As a manner, the content output unit 640 is specifically configured to display the recognition result. The content output unit 640 is further configured to display a second trigger control; in response to a touch operation acting on the second trigger control, display a lock interface, and the lock interface includes a , the image displayed by the electronic device, and a prompt identifier corresponding to the specified content in the displayed image. The content output unit 640 is further configured to resume real-time display of the collected images in response to the first operation.

As a manner, the content output unit 640 is specifically configured to display the recognition result. The content output unit 640 is further configured to display a third trigger control; in response to a touch operation acting on the third trigger control, an operation menu is displayed, and the operation menu includes at least one operation control, and each operation control corresponds to The operations are different; in response to the touch operation acting on the operation control, the operation corresponding to the operation control with the touch operation is used as the target operation; and the target operation is performed on the recognition result.

Optionally, the content output unit 640 is specifically configured to use the scene image corresponding to the scene expressed by the semantics of the recognition result as the background image if the specified content is text content.

Optionally, the content output unit 640 is specifically configured to use an image corresponding to a keyword in the recognition result as a background image if the specified content is text content.

Optionally, the content output unit 640 is specifically configured to fuse the recognition result and the background image into one image to obtain a fused image; and display the fused image.

Optionally, the content output unit 640 is specifically configured to display the background image, and suspend the recognition result on the displayed background image.

Optionally, the content output unit 640 is specifically configured to, if the specified content is text content, enlarge the size of the recognition result before displaying it.

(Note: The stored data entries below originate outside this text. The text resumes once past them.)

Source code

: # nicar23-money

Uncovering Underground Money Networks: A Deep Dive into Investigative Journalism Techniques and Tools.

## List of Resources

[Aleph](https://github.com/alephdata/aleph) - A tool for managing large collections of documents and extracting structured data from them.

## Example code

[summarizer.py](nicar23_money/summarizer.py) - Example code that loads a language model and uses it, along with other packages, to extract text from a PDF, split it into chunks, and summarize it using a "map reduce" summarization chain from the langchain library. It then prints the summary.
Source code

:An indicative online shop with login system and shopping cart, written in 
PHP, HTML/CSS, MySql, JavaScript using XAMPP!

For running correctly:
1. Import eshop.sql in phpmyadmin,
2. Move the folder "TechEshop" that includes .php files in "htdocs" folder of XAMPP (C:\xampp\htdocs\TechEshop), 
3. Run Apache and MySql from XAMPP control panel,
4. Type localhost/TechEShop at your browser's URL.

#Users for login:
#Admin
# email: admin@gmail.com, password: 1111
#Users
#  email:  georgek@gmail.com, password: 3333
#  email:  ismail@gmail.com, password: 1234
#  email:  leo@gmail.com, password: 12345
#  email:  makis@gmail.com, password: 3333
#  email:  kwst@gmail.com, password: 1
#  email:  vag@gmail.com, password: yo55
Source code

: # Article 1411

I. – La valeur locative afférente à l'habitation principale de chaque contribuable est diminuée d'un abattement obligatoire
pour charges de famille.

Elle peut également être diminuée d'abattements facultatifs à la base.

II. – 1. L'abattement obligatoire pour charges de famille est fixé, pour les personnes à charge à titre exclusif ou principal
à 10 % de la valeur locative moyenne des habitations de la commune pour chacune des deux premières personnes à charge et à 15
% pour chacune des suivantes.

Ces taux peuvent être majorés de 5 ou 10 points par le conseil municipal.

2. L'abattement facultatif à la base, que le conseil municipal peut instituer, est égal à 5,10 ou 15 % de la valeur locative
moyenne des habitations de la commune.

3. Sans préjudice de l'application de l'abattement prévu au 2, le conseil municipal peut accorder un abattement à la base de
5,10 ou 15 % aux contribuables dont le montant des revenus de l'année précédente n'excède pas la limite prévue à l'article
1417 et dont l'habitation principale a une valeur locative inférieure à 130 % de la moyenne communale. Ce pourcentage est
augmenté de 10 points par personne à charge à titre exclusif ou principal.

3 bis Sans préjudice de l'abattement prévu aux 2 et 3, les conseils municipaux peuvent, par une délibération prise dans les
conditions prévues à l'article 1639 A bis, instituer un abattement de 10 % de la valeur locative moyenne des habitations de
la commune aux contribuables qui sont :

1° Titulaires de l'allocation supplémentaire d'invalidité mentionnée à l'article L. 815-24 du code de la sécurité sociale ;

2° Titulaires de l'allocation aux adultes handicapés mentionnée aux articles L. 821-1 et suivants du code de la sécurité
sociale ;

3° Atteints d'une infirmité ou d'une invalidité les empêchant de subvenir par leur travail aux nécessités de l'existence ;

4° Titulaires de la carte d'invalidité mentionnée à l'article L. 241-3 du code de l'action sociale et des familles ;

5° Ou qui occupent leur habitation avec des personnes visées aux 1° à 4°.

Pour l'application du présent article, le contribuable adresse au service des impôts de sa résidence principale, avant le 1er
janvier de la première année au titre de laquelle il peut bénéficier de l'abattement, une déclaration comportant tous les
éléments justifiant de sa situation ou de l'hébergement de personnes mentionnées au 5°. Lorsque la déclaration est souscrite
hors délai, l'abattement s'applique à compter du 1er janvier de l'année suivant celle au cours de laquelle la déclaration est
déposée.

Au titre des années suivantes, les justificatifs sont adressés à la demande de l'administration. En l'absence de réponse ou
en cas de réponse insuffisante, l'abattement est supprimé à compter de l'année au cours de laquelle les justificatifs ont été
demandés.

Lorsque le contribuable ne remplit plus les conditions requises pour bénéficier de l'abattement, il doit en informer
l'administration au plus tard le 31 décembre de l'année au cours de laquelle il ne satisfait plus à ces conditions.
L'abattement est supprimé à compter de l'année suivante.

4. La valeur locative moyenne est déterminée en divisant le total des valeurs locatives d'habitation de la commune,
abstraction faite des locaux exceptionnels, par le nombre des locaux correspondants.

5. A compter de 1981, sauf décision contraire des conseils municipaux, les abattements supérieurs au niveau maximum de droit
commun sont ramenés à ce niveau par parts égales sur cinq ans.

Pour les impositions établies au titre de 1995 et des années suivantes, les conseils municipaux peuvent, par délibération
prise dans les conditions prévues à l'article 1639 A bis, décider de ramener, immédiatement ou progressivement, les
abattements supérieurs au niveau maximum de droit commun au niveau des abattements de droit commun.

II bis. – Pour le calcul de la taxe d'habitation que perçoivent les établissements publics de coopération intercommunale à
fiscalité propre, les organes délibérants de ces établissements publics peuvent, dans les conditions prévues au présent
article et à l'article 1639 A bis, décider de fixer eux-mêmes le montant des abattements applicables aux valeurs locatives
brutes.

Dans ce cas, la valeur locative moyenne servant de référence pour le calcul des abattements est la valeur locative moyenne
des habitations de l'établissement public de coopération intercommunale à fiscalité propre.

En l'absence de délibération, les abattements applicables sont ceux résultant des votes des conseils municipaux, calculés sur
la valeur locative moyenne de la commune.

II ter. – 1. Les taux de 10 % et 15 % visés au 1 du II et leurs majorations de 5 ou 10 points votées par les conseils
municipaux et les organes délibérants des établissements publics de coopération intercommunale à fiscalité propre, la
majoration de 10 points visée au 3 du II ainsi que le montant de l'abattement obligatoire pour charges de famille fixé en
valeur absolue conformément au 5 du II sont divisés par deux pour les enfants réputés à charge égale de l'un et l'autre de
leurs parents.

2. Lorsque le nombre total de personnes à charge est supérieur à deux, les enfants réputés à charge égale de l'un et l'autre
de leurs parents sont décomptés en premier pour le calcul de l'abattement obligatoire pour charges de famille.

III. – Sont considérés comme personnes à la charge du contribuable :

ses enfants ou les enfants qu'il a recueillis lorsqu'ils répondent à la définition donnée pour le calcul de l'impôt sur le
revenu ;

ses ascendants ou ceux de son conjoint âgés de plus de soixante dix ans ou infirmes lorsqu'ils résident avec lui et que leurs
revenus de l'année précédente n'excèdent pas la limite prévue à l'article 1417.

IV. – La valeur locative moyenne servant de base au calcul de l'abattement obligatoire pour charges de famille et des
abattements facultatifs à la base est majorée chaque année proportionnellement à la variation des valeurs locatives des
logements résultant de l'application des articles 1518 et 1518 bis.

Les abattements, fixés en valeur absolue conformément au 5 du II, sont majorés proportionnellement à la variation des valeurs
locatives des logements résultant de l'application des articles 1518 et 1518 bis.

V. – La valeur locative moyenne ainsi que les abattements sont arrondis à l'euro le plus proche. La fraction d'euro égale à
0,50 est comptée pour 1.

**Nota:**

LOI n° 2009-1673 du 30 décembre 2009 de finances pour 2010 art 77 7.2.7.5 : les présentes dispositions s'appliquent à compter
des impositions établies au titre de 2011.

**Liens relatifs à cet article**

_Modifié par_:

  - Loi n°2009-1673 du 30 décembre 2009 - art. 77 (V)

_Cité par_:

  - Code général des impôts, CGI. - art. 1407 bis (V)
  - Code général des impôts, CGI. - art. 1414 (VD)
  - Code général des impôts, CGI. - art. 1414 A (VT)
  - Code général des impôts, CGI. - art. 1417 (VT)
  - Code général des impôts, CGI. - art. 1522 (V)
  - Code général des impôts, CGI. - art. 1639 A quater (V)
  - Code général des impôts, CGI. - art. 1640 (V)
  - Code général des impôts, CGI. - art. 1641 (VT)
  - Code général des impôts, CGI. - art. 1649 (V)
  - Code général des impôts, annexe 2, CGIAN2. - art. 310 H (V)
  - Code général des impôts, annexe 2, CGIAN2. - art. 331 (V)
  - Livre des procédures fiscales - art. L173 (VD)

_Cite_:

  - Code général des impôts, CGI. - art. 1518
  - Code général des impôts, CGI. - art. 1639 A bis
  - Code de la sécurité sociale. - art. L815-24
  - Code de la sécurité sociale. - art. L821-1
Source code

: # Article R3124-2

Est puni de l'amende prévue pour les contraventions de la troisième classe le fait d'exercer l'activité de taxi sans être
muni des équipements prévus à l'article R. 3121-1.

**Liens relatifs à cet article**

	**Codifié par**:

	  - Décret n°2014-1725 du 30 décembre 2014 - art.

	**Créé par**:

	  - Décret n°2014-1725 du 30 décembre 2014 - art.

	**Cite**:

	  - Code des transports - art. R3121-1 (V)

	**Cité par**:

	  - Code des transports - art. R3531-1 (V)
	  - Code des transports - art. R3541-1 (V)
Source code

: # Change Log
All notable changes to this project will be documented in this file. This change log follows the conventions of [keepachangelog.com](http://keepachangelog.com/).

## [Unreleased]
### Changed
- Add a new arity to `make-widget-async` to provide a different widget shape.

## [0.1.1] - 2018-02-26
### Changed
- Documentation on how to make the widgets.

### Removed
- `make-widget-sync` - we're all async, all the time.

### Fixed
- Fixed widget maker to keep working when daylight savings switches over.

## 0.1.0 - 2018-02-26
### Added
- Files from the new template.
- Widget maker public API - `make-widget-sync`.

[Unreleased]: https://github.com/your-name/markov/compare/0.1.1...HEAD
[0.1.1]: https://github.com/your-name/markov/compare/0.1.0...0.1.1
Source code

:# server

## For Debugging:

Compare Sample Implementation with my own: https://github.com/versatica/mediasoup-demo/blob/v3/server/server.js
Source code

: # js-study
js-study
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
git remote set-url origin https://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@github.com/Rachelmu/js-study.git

As one manner, as shown in FIG. 21 , the device further includes: a zoom unit 650 configured to perform zoom processing on the captured image in response to a zoom request. Optionally, the zoom unit 650 is specifically configured to detect whether the object in the selected area is fully displayed if there is an area selection operation acting on the image displayed in real time; if it is fully displayed, generate a zoom request for increasing the size , the size-increasing zoom request is used to completely display the object in the selected area with a first target size; in response to the size-increasing zoom request, zoom processing is performed on the captured image. If it is not fully displayed, generate a zoom request for reducing the size, and the zoom request for reducing the size is used to display the object in the selected area with a second target size; responding to the zoom request for reducing the size , to perform zoom processing on the captured image. Wherein, the specified content includes: text content or a target object.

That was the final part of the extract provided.